出勤中のサラリーマンを逆らうように駅の方へ向かって行く。


 会社の最寄駅は近くに商業施設が多く建ち、昼夜問わず人が行き来する活気のある駅だ。しかし今はそれが災いし見渡しても人で埋まっていて人を探すこともままならない。この中からいるのかも分からない百合草さんを探すのは砂漠で一本針を探すようなものだ。


 カフェ、本屋、ファストフード店、他にも大小様々な商業施設を一人で探すにしてはあまりにも無謀と言える程探索範囲が広いが私は一縷の望みをかけて一つ一つ一つ見ていく。しかし、私の思いとは反対に百合草さんは見つからない。あんなに多いと思った捜索範囲も後は片手で数えるほどだ。


 捜索範囲を狭めるに連れて、比例するかのように私の鼓動は締め付けらるてるかのように大きくなっている。
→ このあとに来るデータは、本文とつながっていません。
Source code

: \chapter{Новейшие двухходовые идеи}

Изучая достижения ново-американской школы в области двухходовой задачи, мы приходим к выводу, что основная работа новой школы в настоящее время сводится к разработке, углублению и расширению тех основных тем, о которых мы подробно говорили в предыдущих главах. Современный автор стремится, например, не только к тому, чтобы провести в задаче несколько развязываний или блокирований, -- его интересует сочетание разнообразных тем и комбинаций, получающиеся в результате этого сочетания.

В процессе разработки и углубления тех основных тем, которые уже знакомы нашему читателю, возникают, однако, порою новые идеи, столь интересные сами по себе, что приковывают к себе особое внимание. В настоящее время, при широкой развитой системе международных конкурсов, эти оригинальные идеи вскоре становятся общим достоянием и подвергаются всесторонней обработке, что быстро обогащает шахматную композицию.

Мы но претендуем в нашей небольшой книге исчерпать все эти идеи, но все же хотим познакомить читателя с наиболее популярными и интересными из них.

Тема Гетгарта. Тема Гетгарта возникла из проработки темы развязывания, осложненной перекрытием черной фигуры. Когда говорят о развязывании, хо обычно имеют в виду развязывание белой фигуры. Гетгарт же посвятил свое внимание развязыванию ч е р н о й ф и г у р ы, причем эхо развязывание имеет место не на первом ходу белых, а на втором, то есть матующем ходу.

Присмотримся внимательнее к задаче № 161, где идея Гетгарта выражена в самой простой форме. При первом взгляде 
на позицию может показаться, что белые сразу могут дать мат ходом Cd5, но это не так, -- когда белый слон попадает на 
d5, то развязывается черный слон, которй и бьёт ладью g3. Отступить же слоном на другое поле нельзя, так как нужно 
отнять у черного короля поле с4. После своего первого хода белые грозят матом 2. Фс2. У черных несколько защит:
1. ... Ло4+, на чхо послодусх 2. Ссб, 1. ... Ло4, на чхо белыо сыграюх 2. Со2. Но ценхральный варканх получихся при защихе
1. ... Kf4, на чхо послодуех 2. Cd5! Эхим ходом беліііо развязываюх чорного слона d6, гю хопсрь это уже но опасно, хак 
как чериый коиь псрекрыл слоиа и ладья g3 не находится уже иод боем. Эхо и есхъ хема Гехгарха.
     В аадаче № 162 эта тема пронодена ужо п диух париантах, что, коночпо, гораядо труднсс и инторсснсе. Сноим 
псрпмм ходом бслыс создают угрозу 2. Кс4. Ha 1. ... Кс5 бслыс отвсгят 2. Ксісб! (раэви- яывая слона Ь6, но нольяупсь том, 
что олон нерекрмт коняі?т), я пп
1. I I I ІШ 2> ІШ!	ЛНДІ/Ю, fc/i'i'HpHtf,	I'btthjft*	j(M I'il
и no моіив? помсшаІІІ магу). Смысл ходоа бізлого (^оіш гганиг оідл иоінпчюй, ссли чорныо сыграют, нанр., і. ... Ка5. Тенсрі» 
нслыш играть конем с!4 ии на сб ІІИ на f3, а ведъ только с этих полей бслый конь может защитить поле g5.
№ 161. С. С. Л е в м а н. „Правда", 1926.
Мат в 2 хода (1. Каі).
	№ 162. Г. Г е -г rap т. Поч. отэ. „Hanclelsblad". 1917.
 ん……? 確かにさっきから心臓がバクバクいってるが何か違和感が……?


 違和感に胸に手を当てると、鼓動とは違う人工的な振動に気づいた。胸ポケットを漁ると着信が来て振動しているスマホが出てきた。スマホを見てみると新実さんから電話がきていた。


「もしもし? 百合草さんは見つかった?」


 最早縋るような気持ちで電話に出た。


『見つかった……よ……』


 やけに息が上がっている新実さんが答える。


「本当! 場所は? 私も今すぐそっち行くから」


『いやさ……ちょっと問題が……』


「え? 何かあったの……?」


『ごめん……、百合草ちゃん自分とは反対のホームにいたんだけど、私の姿見た途端逃げちゃった……』


「逃げったってこと……。電車で……?」


『いや……電車じゃない。ホームを降りただけ。というか早く改札で出待ちして……。私は限……界……』


「え? ちょっと!」


 スマホからは何も返信はない。


「もう!」


 新実さんの努力を無駄にしないように私は改札までダッシュで向かった。

 出来る限り早く改札に着いたが、さっきも見た出勤中の人たちでごった返す風景があるだけだ。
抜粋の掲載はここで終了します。